Return the listing below word for word.

Segment Open

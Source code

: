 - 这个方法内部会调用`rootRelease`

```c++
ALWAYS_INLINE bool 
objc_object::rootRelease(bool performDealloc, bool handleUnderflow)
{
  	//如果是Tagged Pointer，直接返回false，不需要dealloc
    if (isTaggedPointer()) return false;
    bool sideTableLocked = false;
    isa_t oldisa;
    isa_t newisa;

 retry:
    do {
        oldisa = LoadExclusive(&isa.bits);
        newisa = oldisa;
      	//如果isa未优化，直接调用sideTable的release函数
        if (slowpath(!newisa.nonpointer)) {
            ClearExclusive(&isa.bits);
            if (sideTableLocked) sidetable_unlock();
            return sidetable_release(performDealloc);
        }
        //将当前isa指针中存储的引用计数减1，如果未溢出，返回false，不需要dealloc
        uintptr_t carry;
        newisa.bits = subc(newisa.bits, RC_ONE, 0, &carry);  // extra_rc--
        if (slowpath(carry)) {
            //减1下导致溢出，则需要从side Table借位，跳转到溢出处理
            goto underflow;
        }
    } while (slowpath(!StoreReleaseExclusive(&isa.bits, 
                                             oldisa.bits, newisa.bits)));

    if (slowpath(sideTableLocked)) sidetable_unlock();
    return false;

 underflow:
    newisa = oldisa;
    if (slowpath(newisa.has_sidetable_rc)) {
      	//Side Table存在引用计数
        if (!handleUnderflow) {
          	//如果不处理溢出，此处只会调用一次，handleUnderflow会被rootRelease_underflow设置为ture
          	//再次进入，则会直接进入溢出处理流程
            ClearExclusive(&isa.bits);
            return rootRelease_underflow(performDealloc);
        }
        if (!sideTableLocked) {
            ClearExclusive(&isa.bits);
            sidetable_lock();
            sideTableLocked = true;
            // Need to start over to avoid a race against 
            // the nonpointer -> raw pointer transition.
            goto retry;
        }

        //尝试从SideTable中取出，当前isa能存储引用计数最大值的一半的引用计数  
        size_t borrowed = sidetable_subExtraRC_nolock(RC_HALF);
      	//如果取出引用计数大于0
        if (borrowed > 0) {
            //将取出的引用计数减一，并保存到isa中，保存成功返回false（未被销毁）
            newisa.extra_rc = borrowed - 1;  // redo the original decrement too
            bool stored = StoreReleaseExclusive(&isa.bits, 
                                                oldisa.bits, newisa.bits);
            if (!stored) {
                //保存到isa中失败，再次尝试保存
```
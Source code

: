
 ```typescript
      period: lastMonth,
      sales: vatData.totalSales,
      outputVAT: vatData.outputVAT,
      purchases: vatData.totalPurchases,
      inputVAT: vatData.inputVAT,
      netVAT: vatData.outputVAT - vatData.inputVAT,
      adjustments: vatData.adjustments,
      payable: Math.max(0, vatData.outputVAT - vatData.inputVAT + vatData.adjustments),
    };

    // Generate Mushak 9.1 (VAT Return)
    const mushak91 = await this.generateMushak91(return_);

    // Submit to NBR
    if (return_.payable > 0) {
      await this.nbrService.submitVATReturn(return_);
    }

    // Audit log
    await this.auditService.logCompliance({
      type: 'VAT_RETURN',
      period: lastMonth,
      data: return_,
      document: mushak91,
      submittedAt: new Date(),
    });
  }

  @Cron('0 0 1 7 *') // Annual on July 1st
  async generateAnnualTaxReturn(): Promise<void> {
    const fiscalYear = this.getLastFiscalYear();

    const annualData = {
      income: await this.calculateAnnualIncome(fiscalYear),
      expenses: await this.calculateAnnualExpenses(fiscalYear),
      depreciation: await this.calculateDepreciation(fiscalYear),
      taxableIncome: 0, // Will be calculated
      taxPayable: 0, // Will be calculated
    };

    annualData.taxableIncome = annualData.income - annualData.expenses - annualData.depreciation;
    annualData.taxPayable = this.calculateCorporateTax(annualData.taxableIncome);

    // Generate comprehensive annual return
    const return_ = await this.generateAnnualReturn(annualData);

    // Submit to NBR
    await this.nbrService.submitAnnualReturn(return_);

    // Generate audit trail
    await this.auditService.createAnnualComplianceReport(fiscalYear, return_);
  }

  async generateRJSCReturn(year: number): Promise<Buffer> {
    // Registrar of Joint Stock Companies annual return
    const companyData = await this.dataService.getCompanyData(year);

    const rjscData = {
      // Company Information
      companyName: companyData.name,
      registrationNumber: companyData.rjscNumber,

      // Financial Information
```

Segment Closed

**Output of the task**
Source code

: - 这个方法内部会调用`rootRelease`

```c++
ALWAYS_INLINE bool 
objc_object::rootRelease(bool performDealloc, bool handleUnderflow)
{
  	//如果是Tagged Pointer，直接返回false，不需要dealloc
    if (isTaggedPointer()) return false;
    bool sideTableLocked = false;
    isa_t oldisa;
    isa_t newisa;

 retry:
    do {
        oldisa = LoadExclusive(&isa.bits);
        newisa = oldisa;
      	//如果isa未优化，直接调用sideTable的release函数
        if (slowpath(!newisa.nonpointer)) {
            ClearExclusive(&isa.bits);
            if (sideTableLocked) sidetable_unlock();
            return sidetable_release(performDealloc);
        }
        //将当前isa指针中存储的引用计数减1，如果未溢出，返回false，不需要dealloc
        uintptr_t carry;
        newisa.bits = subc(newisa.bits, RC_ONE, 0, &carry);  // extra_rc--
        if (slowpath(carry)) {
            //减1下导致溢出，则需要从side Table借位，跳转到溢出处理
            goto underflow;
        }
    } while (slowpath(!StoreReleaseExclusive(&isa.bits, 
                                             oldisa.bits, newisa.bits)));

    if (slowpath(sideTableLocked)) sidetable_unlock();
    return false;

 underflow:
    newisa = oldisa;
    if (slowpath(newisa.has_sidetable_rc)) {
      	//Side Table存在引用计数
        if (!handleUnderflow) {
          	//如果不处理溢出，此处只会调用一次，handleUnderflow会被rootRelease_underflow设置为ture
          	//再次进入，则会直接进入溢出处理流程
            ClearExclusive(&isa.bits);
            return rootRelease_underflow(performDealloc);
        }
        if (!sideTableLocked) {
            ClearExclusive(&isa.bits);
            sidetable_lock();
            sideTableLocked = true;
            // Need to start over to avoid a race against 
            // the nonpointer -> raw pointer transition.
            goto retry;
        }

        //尝试从SideTable中取出，当前isa能存储引用计数最大值的一半的引用计数  
        size_t borrowed = sidetable_subExtraRC_nolock(RC_HALF);
      	//如果取出引用计数大于0
        if (borrowed > 0) {
            //将取出的引用计数减一，并保存到isa中，保存成功返回false（未被销毁）
            newisa.extra_rc = borrowed - 1;  // redo the original decrement too
            bool stored = StoreReleaseExclusive(&isa.bits, 
                                                oldisa.bits, newisa.bits);
            if (!stored) {
                //保存到isa中失败，再次尝试保存
```
Source code

:
 ```typescript
      period: lastMonth,
      sales: vatData.totalSales,
      outputVAT: vatData.outputVAT,
      purchases: vatData.totalPurchases,
      inputVAT: vatData.inputVAT,
      netVAT: vatData.outputVAT - vatData.inputVAT,
      adjustments: vatData.adjustments,
      payable: Math.max(0, vatData.outputVAT - vatData.inputVAT + vatData.adjustments),
    };

    // Generate Mushak 9.1 (VAT Return)
    const mushak91 = await this.generateMushak91(return_);

    // Submit to NBR
    if (return_.payable > 0) {
      await this.nbrService.submitVATReturn(return_);
    }

    // Audit log
    await this.auditService.logCompliance({
      type: 'VAT_RETURN',
      period: lastMonth,
      data: return_,
      document: mushak91,
      submittedAt: new Date(),
    });
  }

  @Cron('0 0 1 7 *') // Annual on July 1st
  async generateAnnualTaxReturn(): Promise<void> {
    const fiscalYear = this.getLastFiscalYear();

    const annualData = {
      income: await this.calculateAnnualIncome(fiscalYear),
      expenses: await this.calculateAnnualExpenses(fiscalYear),
      depreciation: await this.calculateDepreciation(fiscalYear),
      taxableIncome: 0, // Will be calculated
      taxPayable: 0, // Will be calculated
    };

    annualData.taxableIncome = annualData.income - annualData.expenses - annualData.depreciation;
    annualData.taxPayable = this.calculateCorporateTax(annualData.taxableIncome);

    // Generate comprehensive annual return
    const return_ = await this.generateAnnualReturn(annualData);

    // Submit to NBR
    await this.nbrService.submitAnnualReturn(return_);

    // Generate audit trail
    await this.auditService.createAnnualComplianceReport(fiscalYear, return_);
  }

  async generateRJSCReturn(year: number): Promise<Buffer> {
    // Registrar of Joint Stock Companies annual return
    const companyData = await this.dataService.getCompanyData(year);

    const rjscData = {
      // Company Information
      companyName: companyData.name,
      registrationNumber: companyData.rjscNumber,

      // Financial Information
```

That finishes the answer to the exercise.